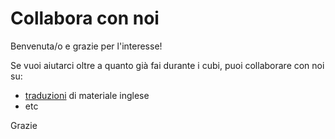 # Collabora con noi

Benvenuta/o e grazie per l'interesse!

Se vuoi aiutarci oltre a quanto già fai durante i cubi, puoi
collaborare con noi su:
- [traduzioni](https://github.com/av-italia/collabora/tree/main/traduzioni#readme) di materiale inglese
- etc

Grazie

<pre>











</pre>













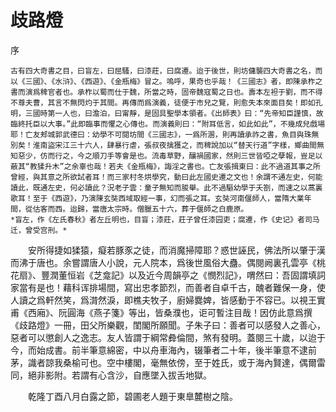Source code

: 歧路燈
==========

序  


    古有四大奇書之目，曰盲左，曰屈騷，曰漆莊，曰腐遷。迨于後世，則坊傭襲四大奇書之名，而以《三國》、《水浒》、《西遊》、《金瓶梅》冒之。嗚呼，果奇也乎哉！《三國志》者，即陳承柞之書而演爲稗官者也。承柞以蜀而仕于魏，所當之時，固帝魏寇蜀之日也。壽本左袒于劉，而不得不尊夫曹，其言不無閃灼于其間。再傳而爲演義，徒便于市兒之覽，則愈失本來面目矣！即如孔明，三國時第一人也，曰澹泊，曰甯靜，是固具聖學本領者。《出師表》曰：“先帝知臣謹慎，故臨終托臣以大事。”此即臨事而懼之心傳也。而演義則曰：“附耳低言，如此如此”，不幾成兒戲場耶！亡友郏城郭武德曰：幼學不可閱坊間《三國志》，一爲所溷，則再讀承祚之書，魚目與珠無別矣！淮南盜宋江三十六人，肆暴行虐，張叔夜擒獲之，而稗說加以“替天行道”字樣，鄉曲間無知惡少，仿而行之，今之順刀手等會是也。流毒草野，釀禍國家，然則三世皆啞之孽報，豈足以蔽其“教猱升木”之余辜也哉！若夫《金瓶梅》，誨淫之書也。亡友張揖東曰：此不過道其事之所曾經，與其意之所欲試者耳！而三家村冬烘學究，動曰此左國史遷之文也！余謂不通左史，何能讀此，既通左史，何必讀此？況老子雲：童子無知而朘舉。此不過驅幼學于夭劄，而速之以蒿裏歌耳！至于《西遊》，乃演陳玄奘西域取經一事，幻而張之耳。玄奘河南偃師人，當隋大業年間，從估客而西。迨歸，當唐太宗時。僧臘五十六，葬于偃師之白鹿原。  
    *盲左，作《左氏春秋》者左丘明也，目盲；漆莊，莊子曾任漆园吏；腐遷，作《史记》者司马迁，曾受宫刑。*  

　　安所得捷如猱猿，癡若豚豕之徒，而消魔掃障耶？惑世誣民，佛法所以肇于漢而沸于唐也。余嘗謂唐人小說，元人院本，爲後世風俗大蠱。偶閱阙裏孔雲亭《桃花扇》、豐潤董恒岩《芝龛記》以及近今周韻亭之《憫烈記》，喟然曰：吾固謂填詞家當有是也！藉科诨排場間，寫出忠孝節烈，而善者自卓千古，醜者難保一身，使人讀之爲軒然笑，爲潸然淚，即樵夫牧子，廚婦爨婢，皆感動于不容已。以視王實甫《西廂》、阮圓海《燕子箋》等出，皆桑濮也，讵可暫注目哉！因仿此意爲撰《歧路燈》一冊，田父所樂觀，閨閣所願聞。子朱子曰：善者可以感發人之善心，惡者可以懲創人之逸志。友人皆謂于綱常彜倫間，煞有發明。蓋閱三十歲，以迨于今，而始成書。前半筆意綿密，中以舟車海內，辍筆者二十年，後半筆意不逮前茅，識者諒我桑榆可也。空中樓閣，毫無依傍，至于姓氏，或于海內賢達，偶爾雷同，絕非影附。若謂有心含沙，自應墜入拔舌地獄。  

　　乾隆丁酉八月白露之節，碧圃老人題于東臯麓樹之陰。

▶ [EXERCISE GOAL] The material must be returned exactly, with its pictures omitted.

▶ [ANSWER SPACE]
 # Collabora con noi

Benvenuta/o e grazie per l'interesse!

Se vuoi aiutarci oltre a quanto già fai durante i cubi, puoi
collaborare con noi su:
- [traduzioni](https://github.com/av-italia/collabora/tree/main/traduzioni#readme) di materiale inglese
- etc

Grazie

<pre>











</pre>













Source code

: 歧路燈
==========

序  


    古有四大奇書之目，曰盲左，曰屈騷，曰漆莊，曰腐遷。迨于後世，則坊傭襲四大奇書之名，而以《三國》、《水浒》、《西遊》、《金瓶梅》冒之。嗚呼，果奇也乎哉！《三國志》者，即陳承柞之書而演爲稗官者也。承柞以蜀而仕于魏，所當之時，固帝魏寇蜀之日也。壽本左袒于劉，而不得不尊夫曹，其言不無閃灼于其間。再傳而爲演義，徒便于市兒之覽，則愈失本來面目矣！即如孔明，三國時第一人也，曰澹泊，曰甯靜，是固具聖學本領者。《出師表》曰：“先帝知臣謹慎，故臨終托臣以大事。”此即臨事而懼之心傳也。而演義則曰：“附耳低言，如此如此”，不幾成兒戲場耶！亡友郏城郭武德曰：幼學不可閱坊間《三國志》，一爲所溷，則再讀承祚之書，魚目與珠無別矣！淮南盜宋江三十六人，肆暴行虐，張叔夜擒獲之，而稗說加以“替天行道”字樣，鄉曲間無知惡少，仿而行之，今之順刀手等會是也。流毒草野，釀禍國家，然則三世皆啞之孽報，豈足以蔽其“教猱升木”之余辜也哉！若夫《金瓶梅》，誨淫之書也。亡友張揖東曰：此不過道其事之所曾經，與其意之所欲試者耳！而三家村冬烘學究，動曰此左國史遷之文也！余謂不通左史，何能讀此，既通左史，何必讀此？況老子雲：童子無知而朘舉。此不過驅幼學于夭劄，而速之以蒿裏歌耳！至于《西遊》，乃演陳玄奘西域取經一事，幻而張之耳。玄奘河南偃師人，當隋大業年間，從估客而西。迨歸，當唐太宗時。僧臘五十六，葬于偃師之白鹿原。  
    *盲左，作《左氏春秋》者左丘明也，目盲；漆莊，莊子曾任漆园吏；腐遷，作《史记》者司马迁，曾受宫刑。*  

　　安所得捷如猱猿，癡若豚豕之徒，而消魔掃障耶？惑世誣民，佛法所以肇于漢而沸于唐也。余嘗謂唐人小說，元人院本，爲後世風俗大蠱。偶閱阙裏孔雲亭《桃花扇》、豐潤董恒岩《芝龛記》以及近今周韻亭之《憫烈記》，喟然曰：吾固謂填詞家當有是也！藉科诨排場間，寫出忠孝節烈，而善者自卓千古，醜者難保一身，使人讀之爲軒然笑，爲潸然淚，即樵夫牧子，廚婦爨婢，皆感動于不容已。以視王實甫《西廂》、阮圓海《燕子箋》等出，皆桑濮也，讵可暫注目哉！因仿此意爲撰《歧路燈》一冊，田父所樂觀，閨閣所願聞。子朱子曰：善者可以感發人之善心，惡者可以懲創人之逸志。友人皆謂于綱常彜倫間，煞有發明。蓋閱三十歲，以迨于今，而始成書。前半筆意綿密，中以舟車海內，辍筆者二十年，後半筆意不逮前茅，識者諒我桑榆可也。空中樓閣，毫無依傍，至于姓氏，或于海內賢達，偶爾雷同，絕非影附。若謂有心含沙，自應墜入拔舌地獄。  

　　乾隆丁酉八月白露之節，碧圃老人題于東臯麓樹之陰。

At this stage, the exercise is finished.